Morelia, Michoacán
En un mensaje con fondo político y tono directo, Alfonso Martínez Alcázar colocó el dedo en la llaga: la crisis de seguridad que vive el país no es casualidad, sino resultado de años de “relajamiento, colusión y complicidad” de las autoridades.
Desde el Centro Administrativo de Morelia (CAM), tras la entrega de equipo y uniformes a la Policía Morelia, el alcalde no solo habló a sus elementos —a quienes pidió reforzar su autocuidado ante el riesgo que implica portar uniforme—, sino que lanzó un posicionamiento más amplio: México sigue sin atender el eslabón más básico de la seguridad, los municipios.
“La seguridad es el principal problema que le preocupa a los mexicanos”, afirmó, al referirse a la reciente reunión nacional de alcaldes panistas, donde —dijo— quedó claro que la crisis es generalizada y estructural.
En ese contexto, Martínez defendió el modelo de Morelia como una excepción que empieza a marcar ruta. Presumió que tanto la justicia cívica como la policía de proximidad han sido replicadas en otras ciudades, al igual que su sistema de videovigilancia, que —aseguró— ya llegó incluso a la Ciudad de México.

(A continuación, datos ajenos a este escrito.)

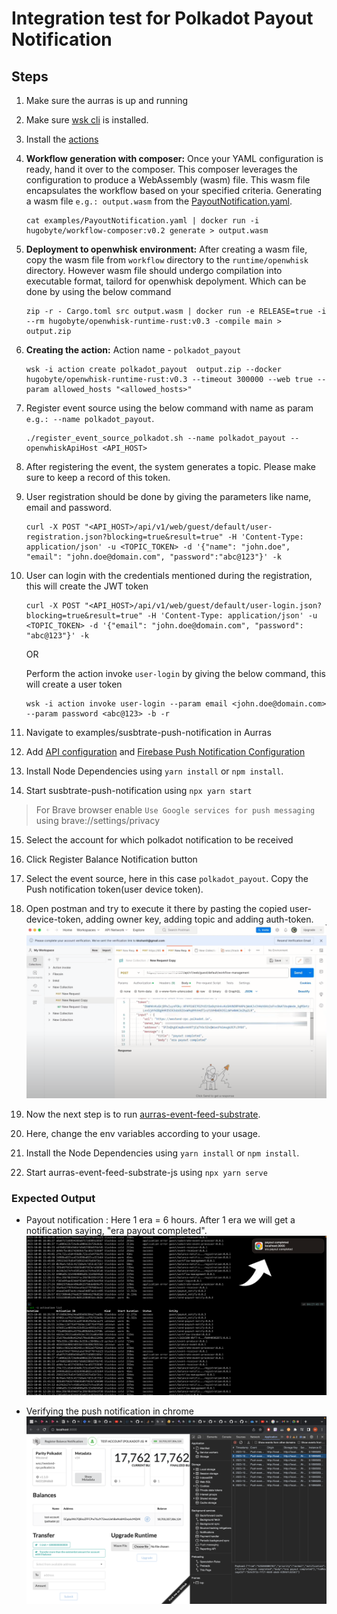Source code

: # Integration test for Polkadot Payout Notification

## Steps

1. Make sure the aurras is up and running
2. Make sure [wsk cli](https://github.com/apache/openwhisk-cli) is installed.
3. Install the [actions](../../../#installation)
4. **Workflow generation with composer:**
   Once your YAML configuration is ready, hand it over to the composer. This composer leverages the configuration to produce a WebAssembly (wasm) file. This wasm file encapsulates the workflow based on your specified criteria. 
   Generating a wasm file `e.g.: output.wasm` from the [PayoutNotification.yaml](../workflow/examples/PayoutNotification.yaml).

   ```
   cat examples/PayoutNotification.yaml | docker run -i hugobyte/workflow-composer:v0.2 generate > output.wasm
   ```

5. **Deployment to openwhisk environment:**
   After creating a wasm file, copy the wasm file from `workflow` directory to the `runtime/openwhisk` directory. However wasm file should undergo compilation into executable format, tailord for openwhisk depolyment. Which can be done by using the below command
   
   ```
   zip -r - Cargo.toml src output.wasm | docker run -e RELEASE=true -i --rm hugobyte/openwhisk-runtime-rust:v0.3 -compile main > output.zip
   ```

6. **Creating the action:** Action name -  `polkadot_payout`
   
   ```
   wsk -i action create polkadot_payout  output.zip --docker hugobyte/openwhisk-runtime-rust:v0.3 --timeout 300000 --web true --param allowed_hosts "<allowed_hosts>"
   ```

7. Register event source using the below command with name as param `e.g.: --name polkadot_payout`.
   
   ```
   ./register_event_source_polkadot.sh --name polkadot_payout --openwhiskApiHost <API_HOST>
   ```

8. After registering the event, the system generates a topic. Please make sure to keep a record of this token.

9. User registration should be done by giving the parameters like name, email and password. 
    
    ```
    curl -X POST "<API_HOST>/api/v1/web/guest/default/user-registration.json?blocking=true&result=true" -H 'Content-Type: application/json' -u <TOPIC_TOKEN> -d '{"name": "john.doe", "email": "john.doe@domain.com", "password":"abc@123"}' -k
    ```

10. User can login with the credentials mentioned during the registration, this will create the JWT token
    
    ```
    curl -X POST "<API_HOST>/api/v1/web/guest/default/user-login.json?blocking=true&result=true" -H 'Content-Type: application/json' -u <TOPIC_TOKEN> -d '{"email": "john.doe@domain.com", "password": "abc@123"}' -k
    ```

    OR

    Perform the action invoke `user-login` by giving the below command, this will create a user token
    
    ```
    wsk -i action invoke user-login --param email <john.doe@domain.com> --param password <abc@123> -b -r
    ```

11.  Navigate to examples/susbtrate-push-notification in Aurras
12.  Add [API configuration](../examples/substrate-push-notification/#api-configuration) and [Firebase Push Notification Configuration](../examples/substrate-push-notification/#push-notification-configuration)
13.  Install Node Dependencies using `yarn install` or `npm install`.
14.  Start susbtrate-push-notification using `npx yarn start`
> For Brave browser enable `Use Google services for push messaging` using brave://settings/privacy
15.  Select the account for which polkadot notification to be received
16.  Click Register Balance Notification button
17.  Select the event source, here in this case `polkadot_payout`. Copy the Push notification token(user device token).
18.  Open postman and try to execute it there by pasting the copied user-device-token, adding owner key, adding topic and adding  auth-token.
    ![Allow Push Notification](../examples/substrate-push-notification/images/Screen-6.png)
    
19. Now the next step is to run [aurras-event-feed-substrate](https://github.com/HugoByte/aurras-event-feed-substrate-js).
20. Here, change the env variables according to your usage. 
21. Install the Node Dependencies using `yarn install` or `npm install`.
22. Start aurras-event-feed-substrate-js using `npx yarn serve`
    
### Expected Output
- Payout notification : Here 1 era = 6 hours. After 1 era we will get a notification saying, "era payout completed".
  ![Allow Push Notification](../examples/substrate-push-notification/images/Screen-7.png)

- Verifying the push notification in chrome
  ![Allow Push Notification](../examples/substrate-push-notification/images/Screen-8.png)
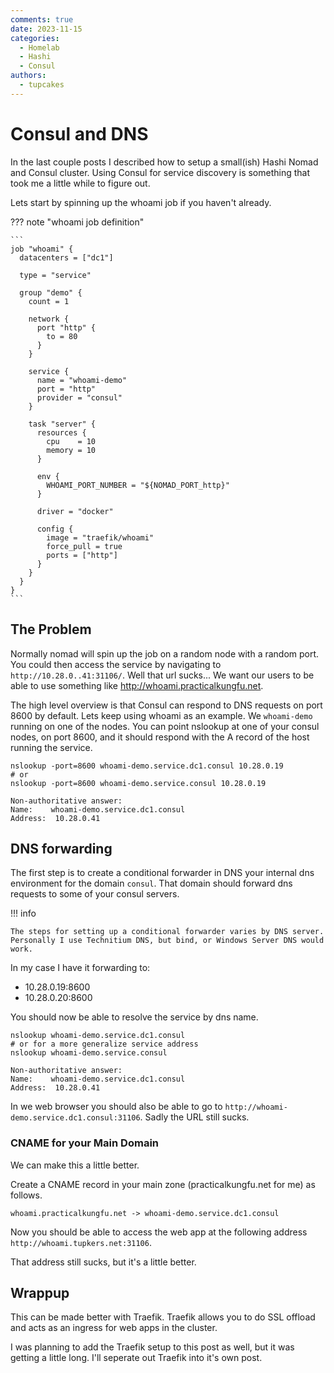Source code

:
 ```yaml
---
comments: true
date: 2023-11-15
categories:
  - Homelab
  - Hashi
  - Consul
authors:
  - tupcakes
---
```


# Consul and DNS
In the last couple posts I described how to setup a small(ish) Hashi Nomad and Consul cluster. Using Consul for service discovery is something that took me a little while to figure out.

Lets start by spinning up the whoami job if you haven't already.

<!-- more -->

??? note "whoami job definition"

    ```
    job "whoami" {
      datacenters = ["dc1"]

      type = "service"

      group "demo" {
        count = 1

        network {
          port "http" {
            to = 80
          }
        }

        service {
          name = "whoami-demo"
          port = "http"
          provider = "consul"
        }

        task "server" {
          resources {
            cpu    = 10
            memory = 10
          }

          env {
            WHOAMI_PORT_NUMBER = "${NOMAD_PORT_http}"
          }

          driver = "docker"

          config {
            image = "traefik/whoami"
            force_pull = true
            ports = ["http"]
          }
        }
      }
    }
    ```

## The Problem
Normally nomad will spin up the job on a random node with a random port. You could then access the service by navigating to `http://10.28.0..41:31106/`. Well that url sucks... We want our users to be able to use something like http://whoami.practicalkungfu.net.

The high level overview is that Consul can respond to DNS requests on port 8600 by default. Lets keep using whoami as an example. We `whoami-demo` running on one of the nodes. You can point nslookup at one of your consul nodes, on port 8600, and it should respond with the A record of the host running the service.

```
nslookup -port=8600 whoami-demo.service.dc1.consul 10.28.0.19
# or
nslookup -port=8600 whoami-demo.service.consul 10.28.0.19
```

```
Non-authoritative answer:
Name:    whoami-demo.service.dc1.consul
Address:  10.28.0.41
```

## DNS forwarding
The first step is to create a conditional forwarder in DNS your internal dns environment for the domain `consul`. That domain should forward dns requests to some of your consul servers.

!!! info

    The steps for setting up a conditional forwarder varies by DNS server. Personally I use Technitium DNS, but bind, or Windows Server DNS would work.

In my case I have it forwarding to:

- 10.28.0.19:8600
- 10.28.0.20:8600

You should now be able to resolve the service by dns name.

```
nslookup whoami-demo.service.dc1.consul
# or for a more generalize service address
nslookup whoami-demo.service.consul
```

```
Non-authoritative answer:
Name:    whoami-demo.service.dc1.consul
Address:  10.28.0.41
```

In we web browser you should also be able to go to `http://whoami-demo.service.dc1.consul:31106`. Sadly the URL still sucks.


### CNAME for your Main Domain
We can make this a little better.

Create a CNAME record in your main zone (practicalkungfu.net for me) as follows.

```
whoami.practicalkungfu.net -> whoami-demo.service.dc1.consul
```

Now you should be able to access the web app at the following address `http://whoami.tupkers.net:31106`.

That address still sucks, but it's a little better.

## Wrappup
This can be made better with Traefik. Traefik allows you to do SSL offload and acts as an ingress for web apps in the cluster.

I was planning to add the Traefik setup to this post as well, but it was getting a little long. I'll seperate out Traefik into it's own post.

El contraste lo puso en cifras: mientras a Morelia le ofrecían un sistema de 600 cámaras por 300 millones de pesos, el municipio instaló mil 800 con apenas 24 millones. “Es un ahorro multimillonario que hoy se está replicando en todo el país”, sostuvo.
Pero más allá de los números, el mensaje fue político: si no se fortalece a las policías municipales, cualquier estrategia nacional será insuficiente.
“Mandar fuerzas federales a lugares que no conocen es limitado. Los que saben dónde está cada colonia, cómo llegar y cómo reaccionar son los policías locales”, argumentó. Sin respaldo económico ni programas federales —añadió— los municipios enfrentan solos la carga de la seguridad.
En medio del debate nacional, el alcalde también defendió los resultados de su administración. Aseguró que Morelia mejoró 16% en percepción de seguridad, de acuerdo con el INEGI, y sostuvo que su corporación está entre las mejor evaluadas del país.
Sobre delitos como la extorsión, atajó: no es una constante en la capital, aunque reconoció que ningún municipio está exento. “Estamos atentos a cualquier denuncia”, dijo, al referirse a un video que circula en redes.